# WHAT TO WORK ON
Show every line of the data that contains the string "different".

Recorded data:
----

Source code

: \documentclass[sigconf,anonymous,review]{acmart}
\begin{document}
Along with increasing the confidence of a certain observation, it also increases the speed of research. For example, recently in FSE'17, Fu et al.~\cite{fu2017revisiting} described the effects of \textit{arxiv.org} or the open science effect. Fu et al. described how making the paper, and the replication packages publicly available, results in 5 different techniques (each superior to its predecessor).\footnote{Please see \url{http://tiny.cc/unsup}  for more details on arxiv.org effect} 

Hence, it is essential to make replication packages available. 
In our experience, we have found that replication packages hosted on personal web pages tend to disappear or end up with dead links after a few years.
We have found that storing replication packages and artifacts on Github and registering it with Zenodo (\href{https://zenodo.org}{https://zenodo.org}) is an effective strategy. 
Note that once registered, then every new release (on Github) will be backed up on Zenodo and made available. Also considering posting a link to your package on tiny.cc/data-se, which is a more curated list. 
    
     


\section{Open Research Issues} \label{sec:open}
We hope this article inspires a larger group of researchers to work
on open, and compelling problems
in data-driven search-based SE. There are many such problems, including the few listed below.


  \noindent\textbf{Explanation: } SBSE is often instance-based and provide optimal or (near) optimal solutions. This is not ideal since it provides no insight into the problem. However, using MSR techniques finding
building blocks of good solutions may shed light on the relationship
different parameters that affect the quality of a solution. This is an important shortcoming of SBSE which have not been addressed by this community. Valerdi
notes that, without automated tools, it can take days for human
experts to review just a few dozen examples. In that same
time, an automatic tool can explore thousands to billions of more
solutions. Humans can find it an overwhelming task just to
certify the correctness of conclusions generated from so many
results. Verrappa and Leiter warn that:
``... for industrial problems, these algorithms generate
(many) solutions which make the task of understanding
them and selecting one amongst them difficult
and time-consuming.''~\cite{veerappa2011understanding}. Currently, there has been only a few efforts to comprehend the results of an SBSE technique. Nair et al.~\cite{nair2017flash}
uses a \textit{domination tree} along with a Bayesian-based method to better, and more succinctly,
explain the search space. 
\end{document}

----

# SOLVED EXERCISE
Along with increasing the confidence of a certain observation, it also increases the speed of research. For example, recently in FSE'17, Fu et al.~\cite{fu2017revisiting} described the effects of \textit{arxiv.org} or the open science effect. Fu et al. described how making the paper, and the replication packages publicly available, results in 5 different techniques (each superior to its predecessor).\footnote{Please see \url{http://tiny.cc/unsup}  for more details on arxiv.org effect} 
different parameters that affect the quality of a solution. This is an important shortcoming of SBSE which have not been addressed by this community. Valerdi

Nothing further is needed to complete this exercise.